### Instructions for the task
Print out the full material below, exact in every line, with no images included.
· · · · · · ·
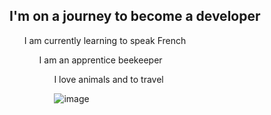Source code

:## I'm on a journey to become a developer

<ul>I am currently learning to speak French <br>
<ul>I am an apprentice beekeeper <br>
<ul>I love animals and to travel <br>

![image](https://user-images.githubusercontent.com/115177980/234120263-c95c8c5b-f6ac-464d-a8e9-e90e7a3fcd1c.png)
· · · · · · ·
### Your solution
Source code

:## I'm on a journey to become a developer

<ul>I am currently learning to speak French <br>
<ul>I am an apprentice beekeeper <br>
<ul>I love animals and to travel <br>

![image](https://user-images.githubusercontent.com/115177980/234120263-c95c8c5b-f6ac-464d-a8e9-e90e7a3fcd1c.png)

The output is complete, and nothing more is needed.